== Work order ==
No pictures should appear in the copy; otherwise retype the entries exactly.

(Document images with source code)
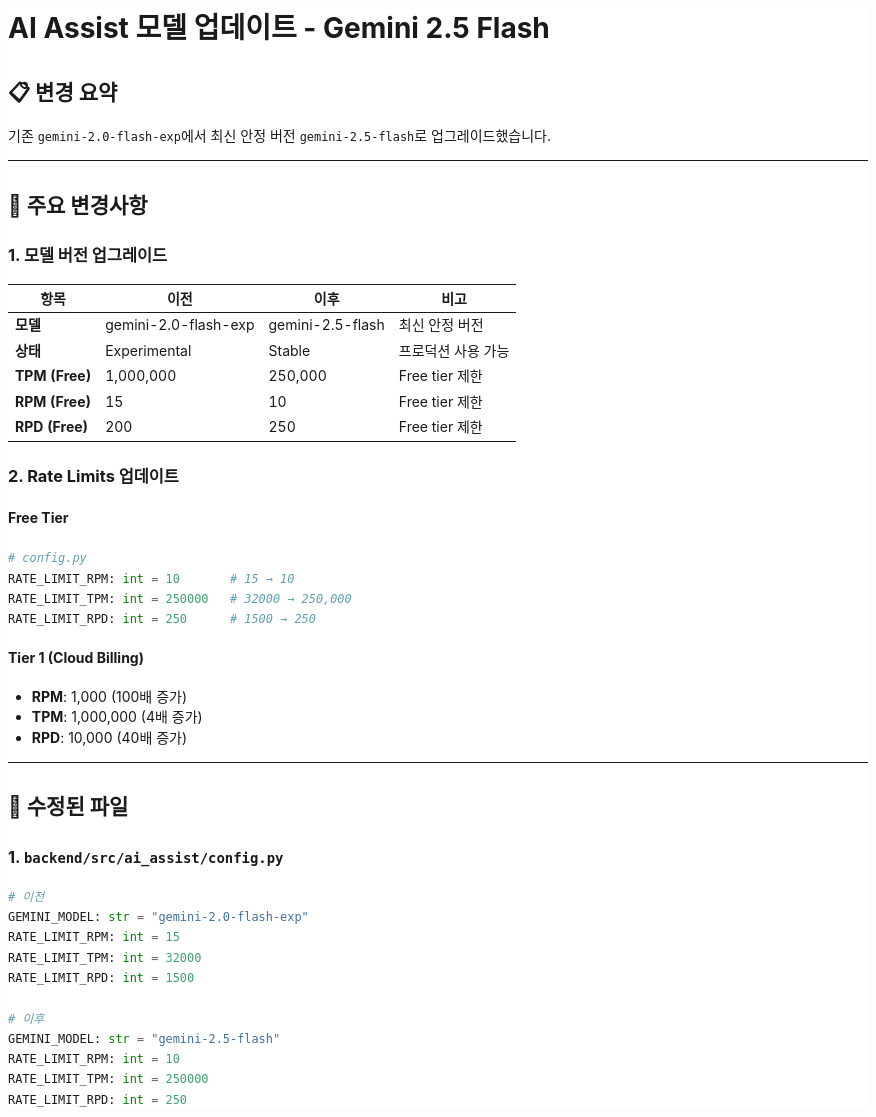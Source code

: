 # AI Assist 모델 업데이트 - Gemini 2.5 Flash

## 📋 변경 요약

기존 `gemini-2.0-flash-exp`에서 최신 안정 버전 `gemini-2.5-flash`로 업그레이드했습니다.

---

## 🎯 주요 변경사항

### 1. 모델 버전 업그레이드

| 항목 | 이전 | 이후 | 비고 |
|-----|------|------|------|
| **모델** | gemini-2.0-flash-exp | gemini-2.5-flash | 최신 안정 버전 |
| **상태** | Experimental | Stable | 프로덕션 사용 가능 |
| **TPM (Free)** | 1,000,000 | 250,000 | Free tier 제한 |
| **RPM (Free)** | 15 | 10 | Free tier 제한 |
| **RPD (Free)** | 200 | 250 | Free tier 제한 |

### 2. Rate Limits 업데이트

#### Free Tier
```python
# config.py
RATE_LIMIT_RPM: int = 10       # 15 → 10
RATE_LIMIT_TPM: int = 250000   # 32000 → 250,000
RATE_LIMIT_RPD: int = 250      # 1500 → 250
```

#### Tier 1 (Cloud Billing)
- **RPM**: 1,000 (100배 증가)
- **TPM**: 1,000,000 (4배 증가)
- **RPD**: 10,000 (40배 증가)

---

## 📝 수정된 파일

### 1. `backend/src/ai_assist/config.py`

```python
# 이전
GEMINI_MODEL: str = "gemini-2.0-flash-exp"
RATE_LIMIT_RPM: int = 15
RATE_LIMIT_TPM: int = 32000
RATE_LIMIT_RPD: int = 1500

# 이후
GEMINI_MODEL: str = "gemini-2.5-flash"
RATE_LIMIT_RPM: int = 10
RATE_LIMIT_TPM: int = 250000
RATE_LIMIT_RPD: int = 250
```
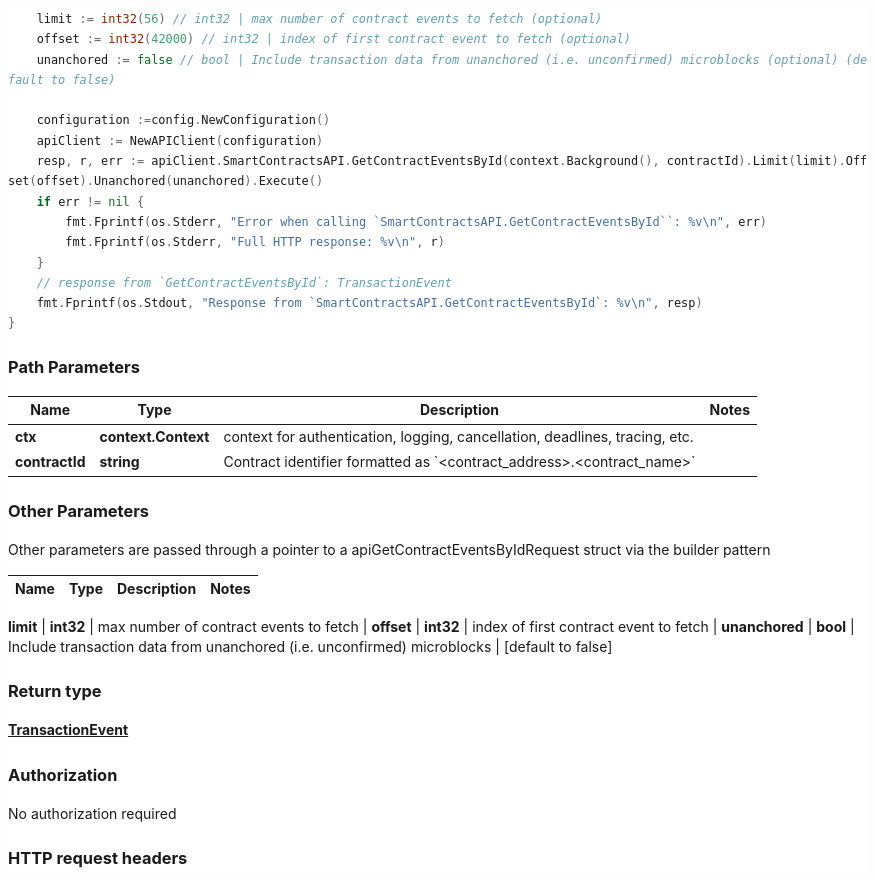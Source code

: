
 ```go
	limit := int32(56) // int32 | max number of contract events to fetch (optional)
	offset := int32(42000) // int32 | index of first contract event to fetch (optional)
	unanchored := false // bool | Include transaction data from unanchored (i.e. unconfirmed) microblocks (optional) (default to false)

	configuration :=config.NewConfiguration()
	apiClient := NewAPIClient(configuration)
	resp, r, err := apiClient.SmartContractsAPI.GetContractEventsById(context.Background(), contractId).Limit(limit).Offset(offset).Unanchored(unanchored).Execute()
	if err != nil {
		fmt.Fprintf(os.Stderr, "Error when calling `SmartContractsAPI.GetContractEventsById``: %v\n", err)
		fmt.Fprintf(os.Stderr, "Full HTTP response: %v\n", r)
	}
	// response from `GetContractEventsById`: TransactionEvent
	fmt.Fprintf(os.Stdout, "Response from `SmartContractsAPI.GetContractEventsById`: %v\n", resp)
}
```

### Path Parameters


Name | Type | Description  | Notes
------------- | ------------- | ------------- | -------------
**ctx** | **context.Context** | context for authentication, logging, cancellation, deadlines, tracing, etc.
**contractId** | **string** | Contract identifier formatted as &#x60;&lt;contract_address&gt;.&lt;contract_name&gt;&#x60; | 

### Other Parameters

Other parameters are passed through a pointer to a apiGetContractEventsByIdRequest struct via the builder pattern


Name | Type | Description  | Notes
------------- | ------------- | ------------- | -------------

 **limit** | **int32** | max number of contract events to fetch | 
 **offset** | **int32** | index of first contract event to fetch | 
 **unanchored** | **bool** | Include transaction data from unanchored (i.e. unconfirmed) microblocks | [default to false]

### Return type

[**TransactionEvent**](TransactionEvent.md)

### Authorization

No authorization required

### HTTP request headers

== Response to the task ==
Source code

: # AI Assist 모델 업데이트 - Gemini 2.5 Flash

## 📋 변경 요약

기존 `gemini-2.0-flash-exp`에서 최신 안정 버전 `gemini-2.5-flash`로 업그레이드했습니다.

---

## 🎯 주요 변경사항

### 1. 모델 버전 업그레이드

| 항목 | 이전 | 이후 | 비고 |
|-----|------|------|------|
| **모델** | gemini-2.0-flash-exp | gemini-2.5-flash | 최신 안정 버전 |
| **상태** | Experimental | Stable | 프로덕션 사용 가능 |
| **TPM (Free)** | 1,000,000 | 250,000 | Free tier 제한 |
| **RPM (Free)** | 15 | 10 | Free tier 제한 |
| **RPD (Free)** | 200 | 250 | Free tier 제한 |

### 2. Rate Limits 업데이트

#### Free Tier
```python
# config.py
RATE_LIMIT_RPM: int = 10       # 15 → 10
RATE_LIMIT_TPM: int = 250000   # 32000 → 250,000
RATE_LIMIT_RPD: int = 250      # 1500 → 250
```

#### Tier 1 (Cloud Billing)
- **RPM**: 1,000 (100배 증가)
- **TPM**: 1,000,000 (4배 증가)
- **RPD**: 10,000 (40배 증가)

---

## 📝 수정된 파일

### 1. `backend/src/ai_assist/config.py`

```python
# 이전
GEMINI_MODEL: str = "gemini-2.0-flash-exp"
RATE_LIMIT_RPM: int = 15
RATE_LIMIT_TPM: int = 32000
RATE_LIMIT_RPD: int = 1500

# 이후
GEMINI_MODEL: str = "gemini-2.5-flash"
RATE_LIMIT_RPM: int = 10
RATE_LIMIT_TPM: int = 250000
RATE_LIMIT_RPD: int = 250
```
Source code

:
 ```go
	limit := int32(56) // int32 | max number of contract events to fetch (optional)
	offset := int32(42000) // int32 | index of first contract event to fetch (optional)
	unanchored := false // bool | Include transaction data from unanchored (i.e. unconfirmed) microblocks (optional) (default to false)

	configuration :=config.NewConfiguration()
	apiClient := NewAPIClient(configuration)
	resp, r, err := apiClient.SmartContractsAPI.GetContractEventsById(context.Background(), contractId).Limit(limit).Offset(offset).Unanchored(unanchored).Execute()
	if err != nil {
		fmt.Fprintf(os.Stderr, "Error when calling `SmartContractsAPI.GetContractEventsById``: %v\n", err)
		fmt.Fprintf(os.Stderr, "Full HTTP response: %v\n", r)
	}
	// response from `GetContractEventsById`: TransactionEvent
	fmt.Fprintf(os.Stdout, "Response from `SmartContractsAPI.GetContractEventsById`: %v\n", resp)
}
```

### Path Parameters


Name | Type | Description  | Notes
------------- | ------------- | ------------- | -------------
**ctx** | **context.Context** | context for authentication, logging, cancellation, deadlines, tracing, etc.
**contractId** | **string** | Contract identifier formatted as &#x60;&lt;contract_address&gt;.&lt;contract_name&gt;&#x60; | 

### Other Parameters

Other parameters are passed through a pointer to a apiGetContractEventsByIdRequest struct via the builder pattern


Name | Type | Description  | Notes
------------- | ------------- | ------------- | -------------

 **limit** | **int32** | max number of contract events to fetch | 
 **offset** | **int32** | index of first contract event to fetch | 
 **unanchored** | **bool** | Include transaction data from unanchored (i.e. unconfirmed) microblocks | [default to false]

### Return type

[**TransactionEvent**](TransactionEvent.md)

### Authorization

No authorization required

### HTTP request headers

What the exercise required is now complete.